C’est un réel bonheur de feuilleter ce beau livre, œuvre de notre défunt ami, l’islamologue, humaniste chaleureux et homme de culture, Malek Chebel dont la mort prématurée a laissé un grand vide et causé un profond chagrin. Dès les premières lignes de ce bel ouvrage, nous reconnaissons l’approche vivante, amicale de l’auteur qui était loin d’être un érudit desséché, écrivant comme un spécialiste pour d’autres spécialistes. Malek Chebel, c’est tout autre chose, et notamment dans ce livre paru dans une prestigieuse collection qui met notre amour en avant, un amour de ce sur quoi on écrit.
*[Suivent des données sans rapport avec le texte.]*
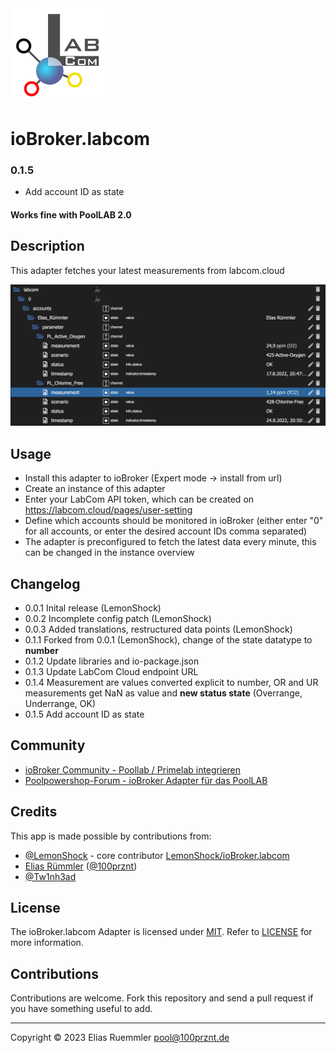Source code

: <img src="admin/logo.png" alt="LabCom Logo" width="150" height="150" />

# ioBroker.labcom

### 0.1.5
* Add account ID as state

#### Works fine with PoolLAB 2.0


## Description
This adapter fetches your latest measurements from labcom.cloud

![Screenshot Labcom object tree](docu/Screenshot_Objects.png)

## Usage
* Install this adapter to ioBroker (Expert mode -> install from url)
* Create an instance of this adapter
* Enter your LabCom API token, which can be created on https://labcom.cloud/pages/user-setting
* Define which accounts should be monitored in ioBroker (either enter "0" for all accounts, or enter the desired account IDs comma separated)
* The adapter is preconfigured to fetch the latest data every minute, this can be changed in the instance overview

## Changelog
* 0.0.1 Inital release (LemonShock)
* 0.0.2 Incomplete config patch (LemonShock)
* 0.0.3 Added translations, restructured data points (LemonShock)
* 0.1.1 Forked from 0.0.1 (LemonShock), change of the state datatype to __number__
* 0.1.2 Update libraries and io-package.json
* 0.1.3 Update LabCom Cloud endpoint URL
* 0.1.4 Measurement are values converted explicit to number, OR and UR measurements get NaN as value and __new status state__ (Overrange, Underrange, OK)
* 0.1.5 Add account ID as state


## Community
* [ioBroker Community - Poollab / Primelab integrieren](https://forum.iobroker.net/topic/34360/poollab-primelab-integrieren)
* [Poolpowershop-Forum - ioBroker Adapter für das PoolLAB](https://www.poolpowershop-forum.de/forum/thread/1159304-iobroker-adapter-für-das-poollab/)

## Credits
This app is made possible by contributions from:
* [@LemonShock](https://github.com/LemonShock) - core contributor [LemonShock/ioBroker.labcom](https://github.com/LemonShock/ioBroker.labcom)
* [Elias Rümmler](http://www.100prznt.de) ([@100prznt](https://github.com/100prznt))
* [@Tw1nh3ad](https://github.com/Tw1nh34d)


## License
The ioBroker.labcom Adapter is licensed under [MIT](http://www.opensource.org/licenses/mit-license.php "Read more about the MIT license form"). Refer to [LICENSE](https://github.com/100prznt/ioBroker.labcom/blob/master/LICENSE) for more information.

## Contributions
Contributions are welcome. Fork this repository and send a pull request if you have something useful to add.

-----------

Copyright &copy; 2023 Elias Ruemmler <pool@100prznt.de>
Certes, ce travail n’est pas une œuvre d’érudition, ni le travail d’un philologue affûté, c’est au contraire un recueil de réflexions empreintes de sagesse, d’un certain savoir et d’une proximité affectueuse : il présente l’islam comme il le souhaite, de l’intérieur, comme il eût aimé qu’il fût. En défendant les valeurs humanistes qui l’ont guidé sa vie durant. C’est un islam peint aux couleurs de la spiritualité dont la vertu première est l’universalisme. La phrase suivante de Renan eût très plu à l’auteur : élargir le sein d’Abraham, accueillir le plus de gens possible, en rejeter le moins possible…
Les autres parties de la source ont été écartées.